> _TASK TO COMPLETE_
For the data that follows, report how many lines include the string "tabular", and write the number alone.
───── SUPPLIED DATA
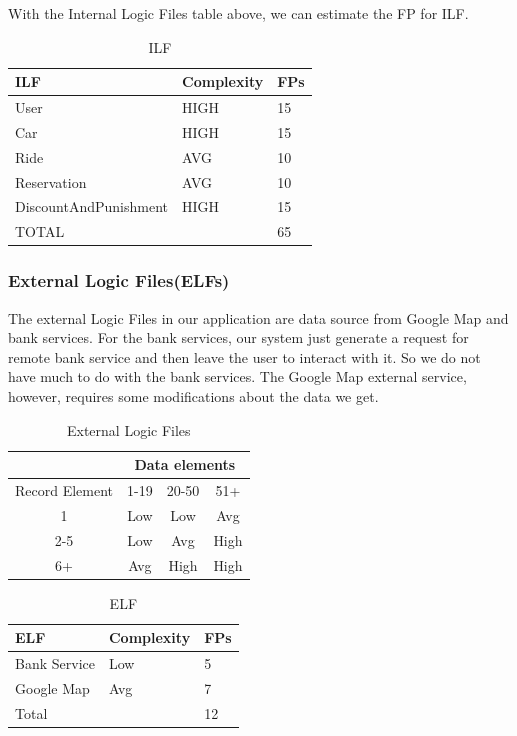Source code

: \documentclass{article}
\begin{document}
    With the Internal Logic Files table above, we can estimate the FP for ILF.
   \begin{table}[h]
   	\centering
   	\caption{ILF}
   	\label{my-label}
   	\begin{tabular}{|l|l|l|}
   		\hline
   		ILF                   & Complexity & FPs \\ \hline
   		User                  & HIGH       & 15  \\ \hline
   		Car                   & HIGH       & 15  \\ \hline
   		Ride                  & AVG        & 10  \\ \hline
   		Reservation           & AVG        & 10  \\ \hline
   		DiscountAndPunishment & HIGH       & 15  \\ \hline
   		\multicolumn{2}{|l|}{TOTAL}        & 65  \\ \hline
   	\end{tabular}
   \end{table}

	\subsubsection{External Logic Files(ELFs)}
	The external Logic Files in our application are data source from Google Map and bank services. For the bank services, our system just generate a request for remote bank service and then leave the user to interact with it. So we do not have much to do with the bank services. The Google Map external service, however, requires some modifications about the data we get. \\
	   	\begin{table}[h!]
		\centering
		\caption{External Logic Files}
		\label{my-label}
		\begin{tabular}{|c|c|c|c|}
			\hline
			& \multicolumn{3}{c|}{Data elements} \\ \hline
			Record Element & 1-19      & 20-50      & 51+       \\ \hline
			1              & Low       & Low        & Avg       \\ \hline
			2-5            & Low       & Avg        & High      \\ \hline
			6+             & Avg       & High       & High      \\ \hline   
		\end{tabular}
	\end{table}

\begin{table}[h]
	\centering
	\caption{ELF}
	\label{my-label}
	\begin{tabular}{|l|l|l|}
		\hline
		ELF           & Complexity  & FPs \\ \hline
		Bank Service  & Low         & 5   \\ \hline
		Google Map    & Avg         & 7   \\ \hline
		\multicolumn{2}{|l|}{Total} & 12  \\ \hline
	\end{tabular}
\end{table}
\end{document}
──────────
───── SUPPLIED DATA
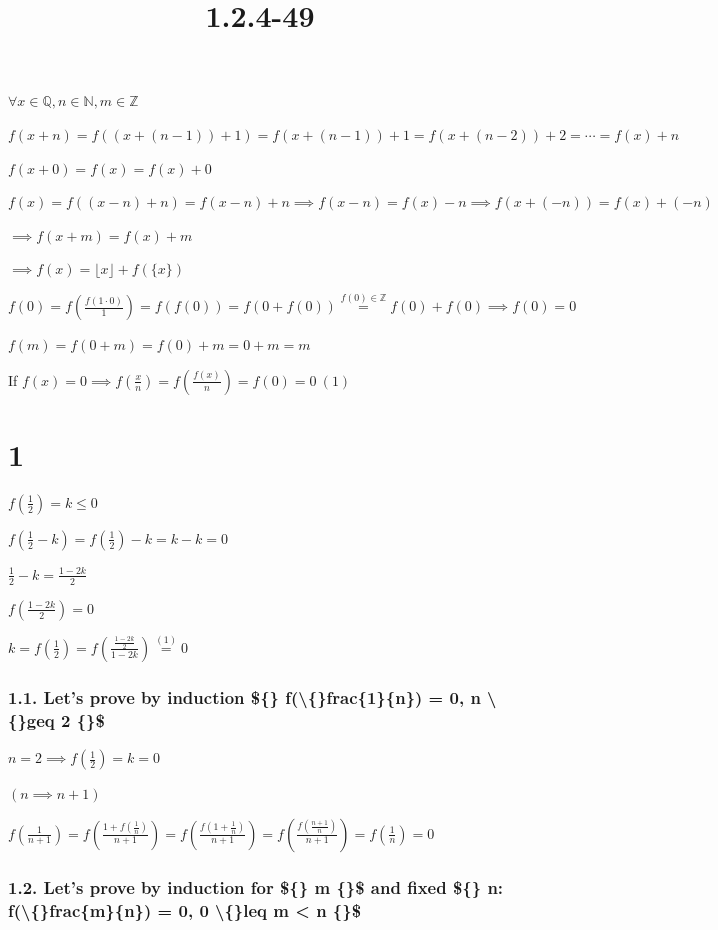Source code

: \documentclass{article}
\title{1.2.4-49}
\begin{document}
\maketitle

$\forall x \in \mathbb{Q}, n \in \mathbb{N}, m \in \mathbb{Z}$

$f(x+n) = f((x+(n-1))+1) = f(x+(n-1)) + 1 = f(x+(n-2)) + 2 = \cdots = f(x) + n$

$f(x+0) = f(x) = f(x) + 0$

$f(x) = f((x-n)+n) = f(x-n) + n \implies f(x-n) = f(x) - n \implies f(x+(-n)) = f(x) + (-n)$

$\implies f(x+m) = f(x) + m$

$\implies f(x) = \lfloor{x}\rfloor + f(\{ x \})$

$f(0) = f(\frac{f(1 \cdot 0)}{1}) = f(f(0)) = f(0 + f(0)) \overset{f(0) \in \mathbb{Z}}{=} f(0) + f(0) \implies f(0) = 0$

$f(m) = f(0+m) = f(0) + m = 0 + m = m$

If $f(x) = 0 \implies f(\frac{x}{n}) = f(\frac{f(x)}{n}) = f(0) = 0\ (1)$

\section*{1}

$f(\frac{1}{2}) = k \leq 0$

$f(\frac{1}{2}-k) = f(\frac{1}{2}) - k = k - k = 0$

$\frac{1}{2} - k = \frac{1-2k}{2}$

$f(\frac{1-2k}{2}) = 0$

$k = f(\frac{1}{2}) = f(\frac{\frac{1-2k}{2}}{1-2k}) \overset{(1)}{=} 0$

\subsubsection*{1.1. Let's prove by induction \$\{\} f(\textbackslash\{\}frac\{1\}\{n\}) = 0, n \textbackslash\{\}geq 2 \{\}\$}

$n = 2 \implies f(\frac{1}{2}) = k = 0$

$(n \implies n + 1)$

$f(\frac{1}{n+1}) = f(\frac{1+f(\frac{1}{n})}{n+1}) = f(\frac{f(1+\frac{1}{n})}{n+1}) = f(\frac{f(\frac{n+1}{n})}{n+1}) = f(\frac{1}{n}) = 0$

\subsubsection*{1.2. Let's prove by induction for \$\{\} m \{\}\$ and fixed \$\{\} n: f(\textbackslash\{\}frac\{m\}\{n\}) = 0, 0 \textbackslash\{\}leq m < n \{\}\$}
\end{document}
──────────
> _ANSWER BELOW_
6